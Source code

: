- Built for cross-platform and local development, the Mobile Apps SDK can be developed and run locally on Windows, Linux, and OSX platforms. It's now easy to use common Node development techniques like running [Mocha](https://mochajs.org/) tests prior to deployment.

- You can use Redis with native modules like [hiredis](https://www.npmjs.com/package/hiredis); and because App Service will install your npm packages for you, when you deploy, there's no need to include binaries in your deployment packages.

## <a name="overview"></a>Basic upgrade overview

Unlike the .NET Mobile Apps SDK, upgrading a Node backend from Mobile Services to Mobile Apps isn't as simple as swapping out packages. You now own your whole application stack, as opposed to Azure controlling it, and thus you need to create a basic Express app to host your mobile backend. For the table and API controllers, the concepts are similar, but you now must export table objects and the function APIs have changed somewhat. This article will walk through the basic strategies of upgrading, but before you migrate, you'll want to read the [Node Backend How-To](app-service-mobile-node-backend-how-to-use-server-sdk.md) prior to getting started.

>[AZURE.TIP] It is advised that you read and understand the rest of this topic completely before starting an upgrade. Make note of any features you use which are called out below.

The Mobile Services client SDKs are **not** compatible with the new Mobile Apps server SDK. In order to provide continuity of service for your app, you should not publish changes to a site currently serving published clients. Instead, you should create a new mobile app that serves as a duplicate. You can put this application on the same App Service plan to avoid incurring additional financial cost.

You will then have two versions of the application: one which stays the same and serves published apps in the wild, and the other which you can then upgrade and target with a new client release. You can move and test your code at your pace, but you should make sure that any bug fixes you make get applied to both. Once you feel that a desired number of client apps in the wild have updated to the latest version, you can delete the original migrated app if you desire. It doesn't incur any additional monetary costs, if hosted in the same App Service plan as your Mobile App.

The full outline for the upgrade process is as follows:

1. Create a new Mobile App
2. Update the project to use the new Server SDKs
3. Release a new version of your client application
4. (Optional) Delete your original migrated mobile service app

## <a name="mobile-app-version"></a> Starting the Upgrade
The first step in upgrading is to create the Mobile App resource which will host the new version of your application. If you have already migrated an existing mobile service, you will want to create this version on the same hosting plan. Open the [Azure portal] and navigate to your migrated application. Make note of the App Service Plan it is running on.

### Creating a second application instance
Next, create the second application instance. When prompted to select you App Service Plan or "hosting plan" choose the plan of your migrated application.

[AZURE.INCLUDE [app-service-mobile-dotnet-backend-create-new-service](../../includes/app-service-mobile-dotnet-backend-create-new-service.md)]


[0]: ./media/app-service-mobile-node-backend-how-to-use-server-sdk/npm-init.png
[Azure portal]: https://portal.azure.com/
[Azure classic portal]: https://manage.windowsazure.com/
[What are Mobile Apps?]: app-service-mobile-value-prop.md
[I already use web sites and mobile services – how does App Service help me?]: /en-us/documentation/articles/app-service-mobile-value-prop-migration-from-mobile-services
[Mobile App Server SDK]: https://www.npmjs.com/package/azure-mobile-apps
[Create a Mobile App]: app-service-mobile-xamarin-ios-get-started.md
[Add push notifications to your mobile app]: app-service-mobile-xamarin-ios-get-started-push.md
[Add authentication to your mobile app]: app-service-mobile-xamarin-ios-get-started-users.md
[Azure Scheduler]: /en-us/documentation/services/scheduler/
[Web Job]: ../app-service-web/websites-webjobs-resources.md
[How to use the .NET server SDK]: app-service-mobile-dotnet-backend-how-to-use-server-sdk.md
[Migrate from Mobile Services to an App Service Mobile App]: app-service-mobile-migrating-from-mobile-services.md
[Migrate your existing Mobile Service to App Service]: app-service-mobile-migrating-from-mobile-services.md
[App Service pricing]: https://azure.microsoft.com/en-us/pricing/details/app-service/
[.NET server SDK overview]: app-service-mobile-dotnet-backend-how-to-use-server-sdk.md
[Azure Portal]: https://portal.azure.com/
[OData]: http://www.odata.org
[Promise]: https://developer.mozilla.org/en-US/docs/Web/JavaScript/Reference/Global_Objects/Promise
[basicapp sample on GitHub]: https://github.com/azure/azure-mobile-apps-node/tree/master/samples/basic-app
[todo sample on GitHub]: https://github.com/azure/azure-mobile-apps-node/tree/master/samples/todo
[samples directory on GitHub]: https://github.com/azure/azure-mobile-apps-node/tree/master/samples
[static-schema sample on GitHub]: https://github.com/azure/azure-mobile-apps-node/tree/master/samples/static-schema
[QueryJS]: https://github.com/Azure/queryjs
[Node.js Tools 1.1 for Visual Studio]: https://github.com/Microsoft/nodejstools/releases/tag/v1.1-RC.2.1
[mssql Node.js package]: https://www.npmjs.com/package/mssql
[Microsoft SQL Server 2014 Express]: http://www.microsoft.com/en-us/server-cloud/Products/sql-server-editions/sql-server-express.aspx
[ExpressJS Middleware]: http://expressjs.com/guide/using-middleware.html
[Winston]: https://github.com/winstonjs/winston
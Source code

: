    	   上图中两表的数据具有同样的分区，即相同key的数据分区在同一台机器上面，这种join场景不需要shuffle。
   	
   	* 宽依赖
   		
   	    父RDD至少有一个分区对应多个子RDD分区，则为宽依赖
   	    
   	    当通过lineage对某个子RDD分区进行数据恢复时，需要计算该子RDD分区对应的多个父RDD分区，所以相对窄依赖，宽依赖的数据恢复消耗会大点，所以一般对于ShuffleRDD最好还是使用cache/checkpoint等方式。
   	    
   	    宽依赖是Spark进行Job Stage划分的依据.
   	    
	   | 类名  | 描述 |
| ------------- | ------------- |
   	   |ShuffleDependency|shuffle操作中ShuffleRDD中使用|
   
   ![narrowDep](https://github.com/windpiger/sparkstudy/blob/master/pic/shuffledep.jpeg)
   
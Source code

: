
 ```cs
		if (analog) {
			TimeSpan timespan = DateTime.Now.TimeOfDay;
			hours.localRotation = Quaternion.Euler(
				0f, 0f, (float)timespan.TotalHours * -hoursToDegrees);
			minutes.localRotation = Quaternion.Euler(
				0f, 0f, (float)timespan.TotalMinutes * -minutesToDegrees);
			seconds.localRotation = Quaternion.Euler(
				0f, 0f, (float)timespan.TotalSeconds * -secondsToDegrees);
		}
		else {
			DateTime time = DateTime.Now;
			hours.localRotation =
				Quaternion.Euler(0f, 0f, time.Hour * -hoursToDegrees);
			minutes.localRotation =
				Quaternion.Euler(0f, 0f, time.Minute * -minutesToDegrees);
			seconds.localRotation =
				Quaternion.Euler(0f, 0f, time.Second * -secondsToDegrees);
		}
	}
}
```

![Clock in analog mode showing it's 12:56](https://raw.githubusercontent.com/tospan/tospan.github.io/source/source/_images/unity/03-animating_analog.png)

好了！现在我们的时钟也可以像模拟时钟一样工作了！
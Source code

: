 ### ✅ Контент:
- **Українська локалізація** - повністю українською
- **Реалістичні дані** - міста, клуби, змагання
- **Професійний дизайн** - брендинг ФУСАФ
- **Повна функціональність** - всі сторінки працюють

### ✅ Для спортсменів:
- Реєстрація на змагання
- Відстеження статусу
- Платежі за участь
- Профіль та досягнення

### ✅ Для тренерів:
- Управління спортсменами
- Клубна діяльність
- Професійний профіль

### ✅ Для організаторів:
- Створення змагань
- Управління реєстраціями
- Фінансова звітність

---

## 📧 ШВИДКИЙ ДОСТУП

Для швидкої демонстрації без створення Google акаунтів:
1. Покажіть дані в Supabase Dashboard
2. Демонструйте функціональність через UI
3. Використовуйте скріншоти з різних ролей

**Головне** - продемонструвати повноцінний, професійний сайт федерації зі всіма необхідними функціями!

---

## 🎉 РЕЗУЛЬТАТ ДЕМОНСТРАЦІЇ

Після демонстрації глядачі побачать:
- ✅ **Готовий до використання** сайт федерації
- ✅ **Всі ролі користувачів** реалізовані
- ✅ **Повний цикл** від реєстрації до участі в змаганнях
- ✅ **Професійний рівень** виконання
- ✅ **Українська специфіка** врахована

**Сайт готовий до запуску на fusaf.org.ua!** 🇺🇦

EXERCISE DESCRIPTION:
All lines from the one containing "1. Покажіть дані в Supabase Dashboard" through the final line of the listing above are to be reproduced exactly; include both and add nothing.

RESULT OF THE TASK:
1. Покажіть дані в Supabase Dashboard
2. Демонструйте функціональність через UI
3. Використовуйте скріншоти з різних ролей

**Головне** - продемонструвати повноцінний, професійний сайт федерації зі всіма необхідними функціями!

---

## 🎉 РЕЗУЛЬТАТ ДЕМОНСТРАЦІЇ

Після демонстрації глядачі побачать:
- ✅ **Готовий до використання** сайт федерації
- ✅ **Всі ролі користувачів** реалізовані
- ✅ **Повний цикл** від реєстрації до участі в змаганнях
- ✅ **Професійний рівень** виконання
- ✅ **Українська специфіка** врахована

**Сайт готовий до запуску на fusaf.org.ua!** 🇺🇦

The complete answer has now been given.